Mujeres venezolanas en el Perú: presas fáciles de las redes de trata de personas

Por: María José Barajas (@mj_barajas)

Estos son algunos titulares del año 2018:

“Redes de trata captan con engaños a venezolanas”

(El Comercio, 2018)

 “Intervienen a 14 venezolanas laborando en night club”

(Correo, 2018)

 “Cajamarca: rescatan a 23 venezolanas explotadas sexualmente en bares”

(El Popular, 2018)

Podría seguir citando noticias que se repiten a diario en los principales medios de comunicación nacional. Lo cierto es que, la situación de vulnerabilidad que persigue a muchos inmigrantes de Venezuela –sobre todo mujeres- se puede percibir fácilmente. De acuerdo a la Organización Internacional para las Migraciones, la mayoría de venezolanos y venezolanas (ya son más de 500.000 en el Perú) ha salido de su país por razones económicas y/o laborales. El necesitar un trabajo con urgencia para poder sobrevivir, les convierte en el blanco perfecto para caer en situaciones de explotación laboral, estafas o lo que es peor: ser víctimas del delito de trata de personas.

Me interesa hacer énfasis en el caso de las mujeres venezolanas, por ser más significativo. Además de encontrarse frecuentemente en una precaria situación económica y en una condición migratoria muchas veces irregular, los estereotipos que se tienen de ellas les juegan muy en contra. No puede negarse ese pensamiento colectivo de la mujer venezolana como símbolo de belleza caribeña, que al igual que ocurre con la mujer peruana amazónica, tiende a ser sinónimo de mujer “ardiente”, “exuberante”, “capaz de satisfacer las más altas exigencias masculinas”. No sería entonces muy descabellado pensar que ello las hace aún más proclives al reclutamiento por parte de los tratantes con fines de explotación, sobre todo, sexual.

Tomando en cuenta los datos oficiales, encontramos que el Ministerio del Interior, en una presentación en el Congreso de la República en octubre de 2018, aseguró que, hasta esa fecha, de las 130 víctimas extranjeras de trata de personas rescatadas, 110 eran de nacionalidad venezolana y algunas de ellas, menores de edad. Esta cifra podría aumentar fácilmente debido a la entrada progresiva de ciudadanos y ciudadanas de este país a nuestras fronteras y si no se pone en marcha una política nacional sostenible que garantice una migración segura.

El Permiso Temporal de Permanencia (PTP) fue una solución –o más bien, un “parche”- que permitió formalizar la estadía de esta población y acceder a un empleo fuera del mercado informal, aunque ello no aseguraba evitar situaciones de explotación. Pero, no debemos olvidar que su otorgamiento finalizó en 2018 y la vigencia sólo era de un año. Por ello, se hace necesaria una respuesta estatal integral y permanente que asegure, ante todo, la protección de estas personas, especialmente las mujeres y las niñas.

A propósito de ello, pongo a colación el recientemente aprobado Pacto Mundial para la Migración Segura, Ordenada y Regular de las Naciones Unidas, que fue suscrito por el Estado peruano el pasado año. Algunos de sus objetivos son abordar y reducir las vulnerabilidades de la migración, prevenir, combatir y erradicar la trata de personas en el contexto de migración internacional y proporcionar a los y las migrantes, acceso a servicios básicos.

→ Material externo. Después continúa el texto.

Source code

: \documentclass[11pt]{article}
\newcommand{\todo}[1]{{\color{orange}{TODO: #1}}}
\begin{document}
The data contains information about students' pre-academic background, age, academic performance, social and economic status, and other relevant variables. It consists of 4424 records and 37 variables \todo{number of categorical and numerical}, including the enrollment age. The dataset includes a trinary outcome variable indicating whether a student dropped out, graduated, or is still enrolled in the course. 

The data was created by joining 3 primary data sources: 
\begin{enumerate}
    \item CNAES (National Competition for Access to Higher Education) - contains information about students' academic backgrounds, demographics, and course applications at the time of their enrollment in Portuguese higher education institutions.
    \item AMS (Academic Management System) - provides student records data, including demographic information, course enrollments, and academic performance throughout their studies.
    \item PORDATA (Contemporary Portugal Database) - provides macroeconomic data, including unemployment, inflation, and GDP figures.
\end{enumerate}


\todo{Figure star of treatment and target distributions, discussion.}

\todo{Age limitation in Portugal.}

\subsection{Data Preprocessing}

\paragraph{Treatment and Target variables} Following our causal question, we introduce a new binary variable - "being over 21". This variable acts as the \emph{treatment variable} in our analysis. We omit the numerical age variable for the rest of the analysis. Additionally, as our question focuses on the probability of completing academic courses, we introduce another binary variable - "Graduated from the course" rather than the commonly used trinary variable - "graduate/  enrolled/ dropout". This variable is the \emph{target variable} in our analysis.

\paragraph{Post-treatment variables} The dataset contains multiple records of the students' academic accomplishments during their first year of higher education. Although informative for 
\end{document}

Me interesa destacar las medidas concretas para cumplir el objetivo de lucha contra la trata de personas, las cuales ponen énfasis en las necesidades de las víctimas. En este sentido, el Pacto insta a los Estados a cooperar en las labores de asistencia a víctimas, especialmente las mujeres y los menores, y a procurar su recuperación física, psicológica y social. También, asegurar su acceso a la justicia y a una justa reparación. A esto añadiría la necesidad de que se les otorgue visas especiales de carácter permanente por el hecho de haber sido víctimas de trata, pues a la fecha solo existe una calidad migratoria especial casi imposible de obtenerse y, además, temporal. 

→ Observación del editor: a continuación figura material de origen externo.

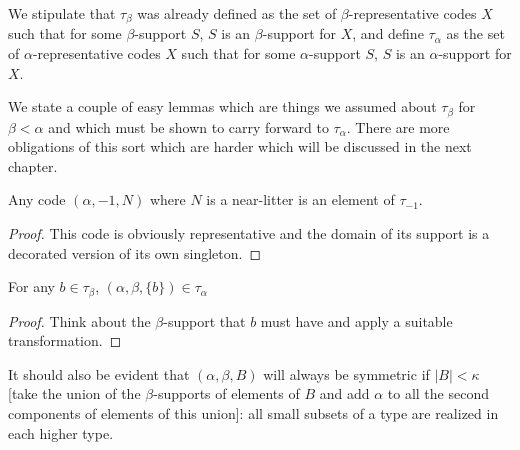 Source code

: \begin{definition}
\label {def:tau-alpha}
We stipulate that $\tau_\beta$ was already defined as the set of $\beta$-representative codes $X$ such that for some $\beta$-support $S$,
$S$ is an $\beta$-support for $X$,  and define $\tau_\alpha$ as the set of $\alpha$-representative codes $X$ such that for some $\alpha$-support $S$,
$S$ is an $\alpha$-support for $X$.
\end{definition}

We state a couple of easy lemmas which are things we assumed about $\tau_\beta$ for $\beta<\alpha$ and which must be shown to carry forward to $\tau_\alpha$.  There are more obligations of this sort which are harder which will be discussed in the next chapter.

\begin{lemma}
\label {def:near-litter-obligation}
Any code $(\alpha,-1,N)$ where $N$ is a near-litter is an element of $\tau_{-1}$.
\end{lemma}

\begin{proof}
This code is obviously representative and the domain of its support is a decorated version of its own singleton.
\end{proof}

\begin{lemma}
\label {def:singleton-obligation}
For any $b \in \tau_\beta$, $(\alpha,\beta,\{b\}) \in \tau_\alpha$
\end{lemma}

\begin{proof}
Think about the $\beta$-support that $b$ must have and apply a suitable transformation.
\end{proof}

\begin{lemma}
\label {lem:small-subsets-closure}
It should also be evident that $(\alpha,\beta,B)$ will always be symmetric if $|B|<\kappa$ [take the union of the $\beta$-supports of elements of $B$ and add $\alpha$ to all the second components of elements of this union]:  all small subsets of a type are realized in each higher type.
\end{lemma}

No hay tiempo para la espera de un compromiso real de un Estado que es el segundo en el mundo receptor de migración venezolana. Vizcarra debe marcar la diferencia.

Recomiendo revisar:

  • Motta, A. (2011). La “charapa ardiente” y la hipersexualización de las mujeres amazónicas en el Perú: perspectivas de mujeres locales. Sexualidad, Salud y Sociedad – Revista Latinoamericana, núm. 9, pp. 29-60. Río de Janeiro: Centro Latino-Americano em Sexualidade e Direitos Humanos. Disponible en: https://www.redalyc.org/articulo.oa?id=293322075003

Foto: CNN

*María José Barajas es abogada y activista por los derechos humanos, con especialidad en temas de género y trata de personas.